China is shifting away from launching rockets from a stationary ground platform, and is instead planning to launch rockets from aircraft and ships at sea.

As reported by Popular Science, the China Aerospace Science and Technology Corporation (CASTC) will begin using freighters as launch pads starting in 2018. The Long March 11 rocket will be the first to utilize these new pads, which will be placed at the Earth’s equator in order to reduce the amount of fuel the rocket needs to get to orbit. Making the rockets more fuel-efficient will also increase the maximum weight of its payloads. Currently, the Long March 11 is capable of carrying up to 1,100 pounds.

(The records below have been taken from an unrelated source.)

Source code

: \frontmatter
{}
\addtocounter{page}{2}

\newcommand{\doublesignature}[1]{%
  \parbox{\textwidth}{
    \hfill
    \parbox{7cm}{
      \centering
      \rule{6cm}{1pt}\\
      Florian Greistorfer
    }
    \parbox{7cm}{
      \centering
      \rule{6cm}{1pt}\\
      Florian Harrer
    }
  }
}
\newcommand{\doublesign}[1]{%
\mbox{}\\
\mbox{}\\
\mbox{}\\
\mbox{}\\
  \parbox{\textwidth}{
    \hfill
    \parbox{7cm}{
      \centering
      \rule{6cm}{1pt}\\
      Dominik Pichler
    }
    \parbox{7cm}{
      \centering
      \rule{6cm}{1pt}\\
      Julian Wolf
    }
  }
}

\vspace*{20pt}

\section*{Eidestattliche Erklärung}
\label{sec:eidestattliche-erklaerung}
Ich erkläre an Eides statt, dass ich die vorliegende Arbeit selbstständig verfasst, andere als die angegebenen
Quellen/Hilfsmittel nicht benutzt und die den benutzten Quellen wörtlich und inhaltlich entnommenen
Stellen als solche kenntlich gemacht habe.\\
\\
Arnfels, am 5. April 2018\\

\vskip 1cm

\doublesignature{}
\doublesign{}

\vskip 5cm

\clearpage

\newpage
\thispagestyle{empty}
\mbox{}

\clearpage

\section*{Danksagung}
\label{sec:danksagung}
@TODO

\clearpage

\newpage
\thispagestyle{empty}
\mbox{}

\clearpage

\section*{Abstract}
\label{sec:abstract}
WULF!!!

China's Xi'an Y-20. Image Credit: Military-Today
China’s Xi’an Y-20. Image Credit: Military-Today

The China Academy of Launch Vehicle Technology (CALVT) is also in the midst of developing a solid-fueled space launch rocket that will be dropped by the Y-20 military transport aircraft. The Y-20 has a max payload of 132,000 lbs., allowing it to easily carry the nearly 120,000-pound rocket. The solid-fueled rocket is capable of carrying a payload of 220 lbs, but CALVT is also developing another version of the rocket capable of carrying a 440-pound payload.

Heavier Payload, Less Fuel

Back in March, Li Tongyu, head of carrier rocket development at CALVT, explained that the Y-20 “will hold a rocket within its fuselage and release it at a certain altitude. The rocket will be ignited after it leaves the plane.” Similar to launching from a freighter, being dropped from a plane could allow the rocket to hold a heavier payload; it would also enable its initial launch stage to be smaller, thereby making it more fuel and cost efficient.

The combined benefits of a bigger payload and less fuel consumption could see China launching more rockets with more frequency. More resources, for example, could be sent to the country’s second space station; developments in low-orbit communications and satellite operations could be tested and launched more quickly.

Beyond that, the country intends to become a space superpower, as proven by its planned space exploration deal with Russia. Projects resulting from the collaboration will almost certainly require the use of newer launch pads. China is following in the footsteps of other organizations focused on space travel, and the move shows the country’s commitment to understanding the great unknown.